Sales trainer Anne Miller recently relayed an excellent story in her newsletter to remind us to look at the whole picture. The story and subsequent exercise are great for the entire sales team. Try them out today!

"As the pressure builds to develop business in 2009, it is appropriate to briefly re-visit the lesson of the story of the blind men and the elephant," says Miller. "You'll recall that three blind men stumble upon an elephant. Each blind man grabs onto a different part of the animal. The first man, feeling only the elephant's leg, declares the object they have come across to be a tree trunk. The second man, holding the elephant's tail, assures his friends they have found a snake. And the third man, touching the elephant's ear, announces that it is most certainly a fan. Since they do not have the benefit of vision, they cannot see the big picture -- the whole animal -- and, as a consequence, they draw the wrong conclusions."

"Similarly, in a difficult market, sales pros often miss opportunities to build business that they would otherwise have, because they often lack a way to step back and see the big picture."

The following 5-step exercise forces you to step back and see these opportunities in your business (allow 2-3 hours).


You can try this exercise by yourself or, even better, with your sales team. (Remember: Two heads are better than one.)

1. Select a category of accounts (or a single account) whose business you want to grow or win (e.g., the hotel industry).

2. Hang four sheets of flip-chart paper around the room. On the first sheet, list all the things that are Going Well for that industry. On the second list all the Problems or Challenges that specific industry faces. On the third, list all the Trends that could affect this industry negatively or positively. On the fourth, list all your Assets, Capabilities & Resources.

3. Brainstorm. For each item on the first list, look at your asset list and write how many different things you can do/combine that would add value to what is Going Well. (e.g., If you sell advertising space, can you offer an email marketing idea? sweepstakes? sponsorships? leverage databases?).

For each item on the second list, look at your asset list and write how many different things you can do/combine to help address each Challenge (e.g., an offline tie-in that drives users to an advertiser's site? a joint effort with another complementary advertiser, a give-away how-to booklet filled with past articles?)

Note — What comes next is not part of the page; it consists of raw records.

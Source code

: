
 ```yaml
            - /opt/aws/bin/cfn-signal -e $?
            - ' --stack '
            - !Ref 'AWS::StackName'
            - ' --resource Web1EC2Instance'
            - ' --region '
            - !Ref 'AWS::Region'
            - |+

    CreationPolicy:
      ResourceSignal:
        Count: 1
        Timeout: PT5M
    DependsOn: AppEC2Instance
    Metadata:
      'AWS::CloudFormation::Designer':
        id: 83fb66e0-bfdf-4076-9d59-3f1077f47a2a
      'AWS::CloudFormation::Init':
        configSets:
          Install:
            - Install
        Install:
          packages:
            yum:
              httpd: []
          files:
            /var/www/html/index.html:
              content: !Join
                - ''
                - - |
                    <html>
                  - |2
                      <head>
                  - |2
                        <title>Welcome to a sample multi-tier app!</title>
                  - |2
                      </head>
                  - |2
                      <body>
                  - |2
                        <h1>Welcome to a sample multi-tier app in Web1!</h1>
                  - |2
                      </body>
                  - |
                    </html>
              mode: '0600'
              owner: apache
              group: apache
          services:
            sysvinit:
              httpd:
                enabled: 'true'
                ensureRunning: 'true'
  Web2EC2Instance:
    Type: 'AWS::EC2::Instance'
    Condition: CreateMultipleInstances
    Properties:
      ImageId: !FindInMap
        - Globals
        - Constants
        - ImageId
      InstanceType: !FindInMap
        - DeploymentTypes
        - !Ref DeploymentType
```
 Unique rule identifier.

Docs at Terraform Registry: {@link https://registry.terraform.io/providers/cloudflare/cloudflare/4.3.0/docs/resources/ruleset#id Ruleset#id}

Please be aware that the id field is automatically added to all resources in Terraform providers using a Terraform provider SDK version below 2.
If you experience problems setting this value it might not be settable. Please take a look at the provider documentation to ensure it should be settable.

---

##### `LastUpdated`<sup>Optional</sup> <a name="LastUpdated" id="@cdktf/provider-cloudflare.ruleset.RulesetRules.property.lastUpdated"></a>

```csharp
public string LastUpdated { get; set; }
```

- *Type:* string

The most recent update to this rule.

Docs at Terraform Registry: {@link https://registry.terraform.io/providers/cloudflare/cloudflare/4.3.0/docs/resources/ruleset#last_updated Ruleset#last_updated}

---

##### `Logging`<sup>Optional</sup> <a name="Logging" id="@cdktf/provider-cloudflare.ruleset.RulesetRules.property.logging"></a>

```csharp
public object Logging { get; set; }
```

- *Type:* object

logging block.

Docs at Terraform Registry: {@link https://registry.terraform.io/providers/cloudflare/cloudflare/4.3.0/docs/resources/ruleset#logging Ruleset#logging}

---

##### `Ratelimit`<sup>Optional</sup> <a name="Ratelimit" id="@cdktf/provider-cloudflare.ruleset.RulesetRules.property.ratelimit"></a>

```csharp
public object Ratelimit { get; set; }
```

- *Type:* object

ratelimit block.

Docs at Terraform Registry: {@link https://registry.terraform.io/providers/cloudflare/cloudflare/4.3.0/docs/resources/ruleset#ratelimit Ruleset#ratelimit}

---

And for each item on the third list, look at your asset list and write how many different things you can do to play off each Trend that is occurring in the industry (e.g., develop a new size/type ad? an in-room customized, travel CD? a tie-in to their loyalty program?)

Collect ALL the ideas that come up, whether they are practical or not. In true brainstorming fashion, build on one another's ideas, and don't immediately dismiss any. You will wind up with lots of ideas in a relatively short time.

4. Evaluate. Review the ideas that you like, those that fit, those that leverage your expertise and resources, and those that will have a high bottom-line payoff.

5. Implement. Decide who will do what and when.

"At a minimum, these ideas give you a good reason to see a client and bring him/her something new to think about, which helps build your relationship with that client," says Miller. "Does it cost you selling time to do this? Absolutely. But in today's competitive world, where you are only as good as your last idea, what's the cost of not doing this exercise on a regular basis?"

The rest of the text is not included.